Appendix A: The formal proof of why \(\gamma ^{LO}\) exists and is unique

The main difficulty in (3) is the matrix inversion but it can be handled in the following way. We factorize \(\varvec{\varSigma }\) using its eigendecomposition: \(\varvec{\varSigma =P\varLambda P'}\).
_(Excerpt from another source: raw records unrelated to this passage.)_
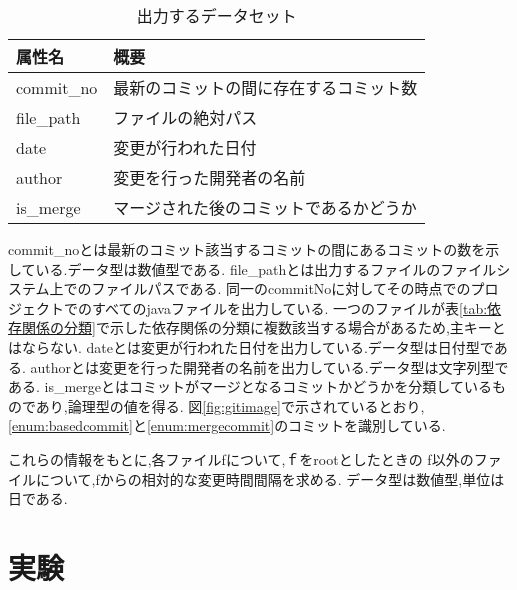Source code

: \documentclass{fose2016}           %
\begin{document}
\begin{table}[htb]
\begin{center}
\caption{出力するデータセット}
\begin{tabular}{|l|l|} \hline
属性名 & 概要 \\ \hline
commit\_no & 最新のコミットの間に存在するコミット数 \\ \hline
file\_path & ファイルの絶対パス \\ \hline
date & 変更が行われた日付 \\ \hline
author & 変更を行った開発者の名前 \\ \hline
is\_merge & マージされた後のコミットであるかどうか \\ \hline
\end{tabular}
\end{center}
\label{tab:初期データセット}
\end{table}

commit\_noとは最新のコミット該当するコミットの間にあるコミットの数を示している.データ型は数値型である.
file\_pathとは出力するファイルのファイルシステム上でのファイルパスである.
同一のcommitNoに対してその時点でのプロジェクトでのすべてのjavaファイルを出力している.
一つのファイルが表\ref{tab:依存関係の分類}で示した依存関係の分類に複数該当する場合があるため,主キーとはならない.
dateとは変更が行われた日付を出力している.データ型は日付型である.
authorとは変更を行った開発者の名前を出力している.データ型は文字列型である.
is\_mergeとはコミットがマージとなるコミットかどうかを分類しているものであり,論理型の値を得る.
図\ref{fig:gitimage}で示されているとおり,\ref{enum:basedcommit}と\ref{enum:mergecommit}のコミットを識別している.

これらの情報をもとに,各ファイルfについて,ｆをrootとしたときの
f以外のファイルについて,fからの相対的な変更時間間隔を求める.
データ型は数値型,単位は日である.
\section{実験}\label{実験}

\end{document}

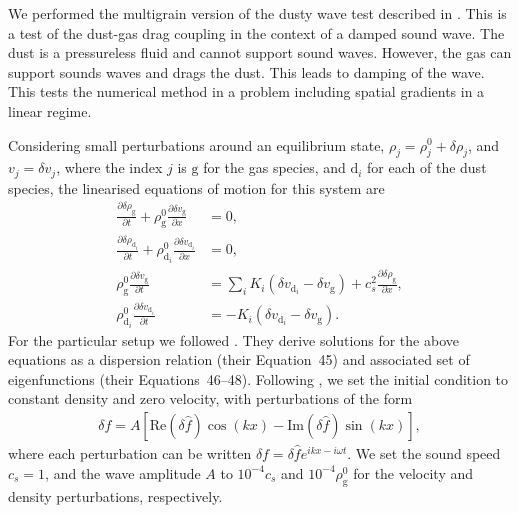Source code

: \documentclass[fleqn,usenatbib]{mnras}
\newcommand{\g}{\mathrm{g}}
\newcommand{\dd}{\mathrm{d}}
\begin{document}
We performed the multigrain version of the dusty wave test described in
\citet{Laibe2011MNRAS.418.1491L}. This is a test of the dust-gas drag coupling
in the context of a damped sound wave. The dust is a pressureless fluid and
cannot support sound waves. However, the gas can support sounds waves and drags
the dust. This leads to damping of the wave. This tests the numerical
method in a problem including spatial gradients in a linear regime.

Considering small perturbations around an equilibrium state, \(\rho_j = \rho_j^0
+ \delta \rho_j\), and \(v_j = \delta v_j\), where the index \(j\) is \(\g\) for
the gas species, and \(\dd_i\) for each of the dust species, the linearised
equations of motion for this system are
%
\begin{align}
   \frac{\partial \delta \rho_{\g}}{\partial t}
      + \rho_{\g}^0 \frac{\partial \delta v_{\g}}{\partial x} &= 0, \\
   \frac{\partial \delta \rho_{\dd_i}}{\partial t}
      + \rho_{\dd_i}^0 \frac{\partial \delta v_{\dd_i}}{\partial x} &= 0, \\
   \rho_{\g}^0 \frac{\partial \delta v_{\g}}{\partial t}
      &= \sum_i K_i \left(\delta v_{\dd_i} - \delta v_{\g} \right)
         + c_s^2 \frac{\partial \delta \rho_{\g}}{\partial x}, \\
   \rho_{\dd_i}^0 \frac{\partial \delta v_{\dd_i}}{\partial t}
      &= - K_i \left(\delta v_{\dd_i} - \delta v_{\g}\right).
\end{align}
%
For the particular setup we followed \citet{Benitez-Llambay2019ApJS..241...25B}.
They derive solutions for the above equations as a dispersion relation (their
Equation~45) and associated set of eigenfunctions (their Equations~46--48).
Following \citet{Benitez-Llambay2019ApJS..241...25B}, we set the initial
condition to constant density and zero velocity, with perturbations of the form
%
\begin{align}
   \delta f = A \left[\mathrm{Re} \left(\delta \hat{f} \right) \cos(kx)
      - \mathrm{Im} \left(\delta \hat{f} \right) \sin(kx) \right],
\end{align}
%
where each perturbation can be written \(\delta f = \delta \hat{f} e^{ikx -
i\omega t}\). We set the sound speed \(c_s = 1\), and the wave amplitude \(A\)
to \(10^{-4} c_s\) and \(10^{-4} \rho_{\g}^0\) for the velocity and density
perturbations, respectively.
\end{document}
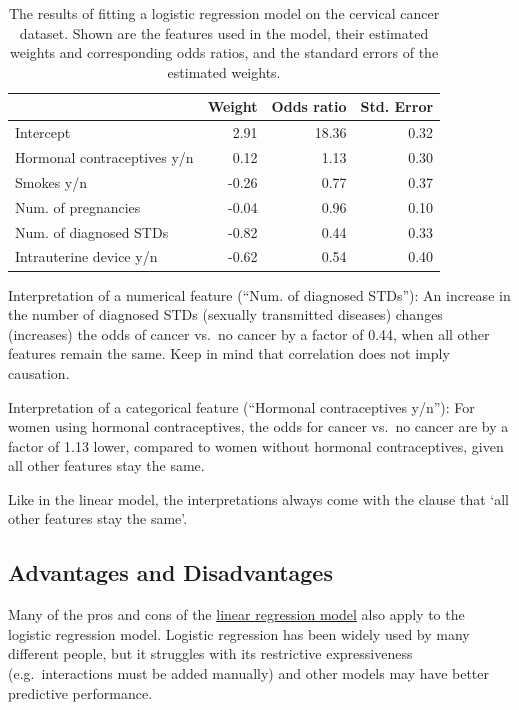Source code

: \documentclass[12pt,]{krantz}
\begin{document}
\begin{table}

\caption{\label{tab:logistic-example}The results of fitting a logistic regression model on the cervical cancer dataset. Shown are the features used in the model, their estimated weights and corresponding odds ratios, and the standard errors of the estimated weights.}
\centering
\begin{tabular}[t]{l|r|r|r}
\hline
  & Weight & Odds ratio & Std. Error\\
\hline
Intercept & 2.91 & 18.36 & 0.32\\
\hline
Hormonal contraceptives y/n & 0.12 & 1.13 & 0.30\\
\hline
Smokes y/n & -0.26 & 0.77 & 0.37\\
\hline
Num. of pregnancies & -0.04 & 0.96 & 0.10\\
\hline
Num. of diagnosed STDs & -0.82 & 0.44 & 0.33\\
\hline
Intrauterine device y/n & -0.62 & 0.54 & 0.40\\
\hline
\end{tabular}
\end{table}

Interpretation of a numerical feature (``Num. of diagnosed STDs''): An
increase in the number of diagnosed STDs (sexually transmitted diseases)
changes (increases) the odds of cancer vs.~no cancer by a factor of
0.44, when all other features remain the same. Keep in mind that
correlation does not imply causation.

Interpretation of a categorical feature (``Hormonal contraceptives
y/n''): For women using hormonal contraceptives, the odds for cancer
vs.~no cancer are by a factor of 1.13 lower, compared to women without
hormonal contraceptives, given all other features stay the same.

Like in the linear model, the interpretations always come with the
clause that `all other features stay the same'.

\subsection{Advantages and
Disadvantages}\label{advantages-and-disadvantages}

Many of the pros and cons of the \protect\hyperlink{limo}{linear
regression model} also apply to the logistic regression model. Logistic
regression has been widely used by many different people, but it
struggles with its restrictive expressiveness (e.g.~interactions must be
added manually) and other models may have better predictive performance.
\end{document}
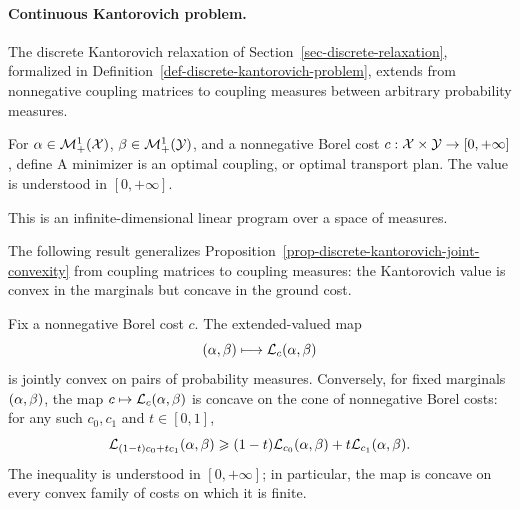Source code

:\paragraph{Continuous Kantorovich problem.}

The discrete Kantorovich relaxation of Section~\ref{sec-discrete-relaxation}, formalized in Definition~\ref{def-discrete-kantorovich-problem}, extends from nonnegative coupling matrices to coupling measures between arbitrary probability measures.
\begin{defn}\label{def-continuous-kantorovich-problem}
For $\alpha\in\mathcal{M}_+^1(\mathcal{X})$, $\beta\in\mathcal{M}_+^1(\mathcal{Y})$, and a nonnegative Borel cost $c:\mathcal{X}\times\mathcal{Y}\to[0,+\infty]$, define
A minimizer is an optimal coupling, or optimal transport plan.
The value is understood in $[0,+\infty]$.
\end{defn}
This is an infinite-dimensional linear program over a space of measures.

The following result generalizes Proposition~\ref{prop-discrete-kantorovich-joint-convexity} from coupling matrices to coupling measures: the Kantorovich value is convex in the marginals but concave in the ground cost.

\begin{prop}\label{prop-kantorovich-value-curvature}
	Fix a nonnegative Borel cost $c$. The extended-valued map
	\[
		(\alpha,\beta)\longmapsto\mathcal{L}_c(\alpha,\beta)
	\]
	is jointly convex on pairs of probability measures. Conversely, for fixed marginals $(\alpha,\beta)$, the map $c\mapsto\mathcal{L}_c(\alpha,\beta)$ is concave on the cone of nonnegative Borel costs: for any such $c_0,c_1$ and $t\in[0,1]$,
	\[
		\mathcal{L}_{(1-t)c_0+tc_1}(\alpha,\beta)
		\geqslant
		(1-t)\mathcal{L}_{c_0}(\alpha,\beta)+t\mathcal{L}_{c_1}(\alpha,\beta).
	\]
	The inequality is understood in $[0,+\infty]$; in particular, the map is concave on every convex family of costs on which it is finite.
\end{prop}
Basic algebra then implies

$$\begin{aligned} \varvec{Q}=(\varvec{\varSigma }+\gamma \varvec{I_N})^{-1}=\varvec{P}(\varvec{\varLambda }+\gamma \varvec{I_N})^{-1}\varvec{P'}, \end{aligned}$$
(6)

where the inverse matrix is diagonal with values \((\varLambda _{i,i}+\gamma )^{-1}\) for \(i=1,\ldots ,N\). We use the standard notation \(M_{i,j}\) for the elements of the matrix \(\varvec{M}\). Further computations lead to:

$$\begin{aligned} Q_{i,j} = \sum _{k=1}^N P_{i,k} (\varLambda _{k,k}+\gamma )^{-1} P_{j,k}. \end{aligned}$$

Therefore, summing the lines of \(\varvec{Q}\), we see that the weights in (3) are proportional to

$$\begin{aligned} \sum _{j=1}^N Q_{i,j}=\sum _{j=1}^N \sum _{k=1}^N P_{i,k} (\varLambda _{k,k}+\gamma )^{-1} P_{j,k}, \quad i=1,\ldots ,N. \end{aligned}$$

Because we are interested in Long-Only portfolios, we require that

$$\begin{aligned} \sum _{j=1}^N \sum _{k=1}^N P_{i,k} (\varLambda _{k,k}+\gamma )^{-1} P_{j,k} \ge 0, \quad i=1,\ldots ,N. \end{aligned}$$

Getting rid of the denominators (the inverse parts), this is equivalent to

$$\begin{aligned} \sum _{j=1}^N \sum _{k=1}^N P_{i,k}P_{j,k} \prod _{l \ne k} (\varLambda _{l,l}+\gamma ) \ge 0, \quad i=1,\ldots ,N. \end{aligned}$$
(7)

The function on the l.h.s. of (7) is polynomial in \(\gamma \) with degree \(N-1\). The leading term (in \(\gamma ^{N-1}\)) has coefficient

$$\begin{aligned} \sum _{j=1}^N \sum _{k=1}^N P_{i,k}P_{j,k}=\sum _{j=1}^N(\varvec{PP'})_{i,j}=1, \quad i=1,\ldots ,N, \end{aligned}$$

because \(\varvec{P}\) is orthogonal. This latter expression ensures that as \(\gamma \) increases, all of the weights will progressively become positive. Some of them are already positive, even for \(\gamma =0\), because they correspond to the long positions of \(\varvec{w}_{MV}\).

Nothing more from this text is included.